--- DATA FOR THIS EXERCISE Enclosed Below ---

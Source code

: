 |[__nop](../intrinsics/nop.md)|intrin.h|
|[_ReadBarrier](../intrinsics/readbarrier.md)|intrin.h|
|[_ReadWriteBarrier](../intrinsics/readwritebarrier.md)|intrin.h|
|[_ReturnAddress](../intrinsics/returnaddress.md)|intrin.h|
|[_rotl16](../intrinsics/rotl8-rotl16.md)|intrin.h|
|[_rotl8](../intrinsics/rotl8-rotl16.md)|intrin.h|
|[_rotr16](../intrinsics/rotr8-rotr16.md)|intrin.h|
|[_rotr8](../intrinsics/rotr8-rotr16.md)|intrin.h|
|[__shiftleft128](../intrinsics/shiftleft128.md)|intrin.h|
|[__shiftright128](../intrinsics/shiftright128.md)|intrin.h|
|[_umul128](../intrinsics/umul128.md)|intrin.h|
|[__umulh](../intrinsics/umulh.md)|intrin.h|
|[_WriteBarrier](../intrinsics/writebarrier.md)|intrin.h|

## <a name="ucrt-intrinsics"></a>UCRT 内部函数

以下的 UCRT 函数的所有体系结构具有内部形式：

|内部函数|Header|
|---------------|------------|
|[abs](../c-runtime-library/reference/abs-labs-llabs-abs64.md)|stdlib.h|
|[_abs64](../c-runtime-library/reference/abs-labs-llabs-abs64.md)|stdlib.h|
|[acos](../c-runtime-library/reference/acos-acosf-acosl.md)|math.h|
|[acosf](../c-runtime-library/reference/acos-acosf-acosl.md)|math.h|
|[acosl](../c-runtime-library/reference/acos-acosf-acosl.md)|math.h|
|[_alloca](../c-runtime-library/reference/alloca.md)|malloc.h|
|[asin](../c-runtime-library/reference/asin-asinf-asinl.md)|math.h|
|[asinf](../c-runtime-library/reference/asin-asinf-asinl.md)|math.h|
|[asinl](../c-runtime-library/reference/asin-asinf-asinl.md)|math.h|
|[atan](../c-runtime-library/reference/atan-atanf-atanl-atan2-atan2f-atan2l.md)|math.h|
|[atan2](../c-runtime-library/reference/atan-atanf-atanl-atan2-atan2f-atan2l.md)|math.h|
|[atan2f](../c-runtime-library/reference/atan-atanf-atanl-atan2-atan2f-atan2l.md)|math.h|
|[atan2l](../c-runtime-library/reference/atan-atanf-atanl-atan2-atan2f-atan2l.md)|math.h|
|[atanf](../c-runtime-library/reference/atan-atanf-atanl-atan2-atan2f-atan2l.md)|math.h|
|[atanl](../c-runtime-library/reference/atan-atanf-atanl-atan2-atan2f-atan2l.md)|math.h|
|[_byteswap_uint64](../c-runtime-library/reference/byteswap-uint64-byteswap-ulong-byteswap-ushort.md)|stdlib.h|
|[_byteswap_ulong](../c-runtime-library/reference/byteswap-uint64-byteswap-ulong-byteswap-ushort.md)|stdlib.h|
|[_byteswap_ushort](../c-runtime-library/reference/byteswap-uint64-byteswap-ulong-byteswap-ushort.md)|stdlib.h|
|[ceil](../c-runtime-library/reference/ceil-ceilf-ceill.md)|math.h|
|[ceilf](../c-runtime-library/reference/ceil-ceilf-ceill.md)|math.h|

--- End of Enclosed DATA FOR THIS EXERCISE ---

Every line of the data is to be retyped without alteration.

SOLUTION TO THIS TASK:
Source code

: |[__nop](../intrinsics/nop.md)|intrin.h|
|[_ReadBarrier](../intrinsics/readbarrier.md)|intrin.h|
|[_ReadWriteBarrier](../intrinsics/readwritebarrier.md)|intrin.h|
|[_ReturnAddress](../intrinsics/returnaddress.md)|intrin.h|
|[_rotl16](../intrinsics/rotl8-rotl16.md)|intrin.h|
|[_rotl8](../intrinsics/rotl8-rotl16.md)|intrin.h|
|[_rotr16](../intrinsics/rotr8-rotr16.md)|intrin.h|
|[_rotr8](../intrinsics/rotr8-rotr16.md)|intrin.h|
|[__shiftleft128](../intrinsics/shiftleft128.md)|intrin.h|
|[__shiftright128](../intrinsics/shiftright128.md)|intrin.h|
|[_umul128](../intrinsics/umul128.md)|intrin.h|
|[__umulh](../intrinsics/umulh.md)|intrin.h|
|[_WriteBarrier](../intrinsics/writebarrier.md)|intrin.h|

## <a name="ucrt-intrinsics"></a>UCRT 内部函数

以下的 UCRT 函数的所有体系结构具有内部形式：

|内部函数|Header|
|---------------|------------|
|[abs](../c-runtime-library/reference/abs-labs-llabs-abs64.md)|stdlib.h|
|[_abs64](../c-runtime-library/reference/abs-labs-llabs-abs64.md)|stdlib.h|
|[acos](../c-runtime-library/reference/acos-acosf-acosl.md)|math.h|
|[acosf](../c-runtime-library/reference/acos-acosf-acosl.md)|math.h|
|[acosl](../c-runtime-library/reference/acos-acosf-acosl.md)|math.h|
|[_alloca](../c-runtime-library/reference/alloca.md)|malloc.h|
|[asin](../c-runtime-library/reference/asin-asinf-asinl.md)|math.h|
|[asinf](../c-runtime-library/reference/asin-asinf-asinl.md)|math.h|
|[asinl](../c-runtime-library/reference/asin-asinf-asinl.md)|math.h|
|[atan](../c-runtime-library/reference/atan-atanf-atanl-atan2-atan2f-atan2l.md)|math.h|
|[atan2](../c-runtime-library/reference/atan-atanf-atanl-atan2-atan2f-atan2l.md)|math.h|
|[atan2f](../c-runtime-library/reference/atan-atanf-atanl-atan2-atan2f-atan2l.md)|math.h|
|[atan2l](../c-runtime-library/reference/atan-atanf-atanl-atan2-atan2f-atan2l.md)|math.h|
|[atanf](../c-runtime-library/reference/atan-atanf-atanl-atan2-atan2f-atan2l.md)|math.h|
|[atanl](../c-runtime-library/reference/atan-atanf-atanl-atan2-atan2f-atan2l.md)|math.h|
|[_byteswap_uint64](../c-runtime-library/reference/byteswap-uint64-byteswap-ulong-byteswap-ushort.md)|stdlib.h|
|[_byteswap_ulong](../c-runtime-library/reference/byteswap-uint64-byteswap-ulong-byteswap-ushort.md)|stdlib.h|
|[_byteswap_ushort](../c-runtime-library/reference/byteswap-uint64-byteswap-ulong-byteswap-ushort.md)|stdlib.h|
|[ceil](../c-runtime-library/reference/ceil-ceilf-ceill.md)|math.h|
|[ceilf](../c-runtime-library/reference/ceil-ceilf-ceill.md)|math.h|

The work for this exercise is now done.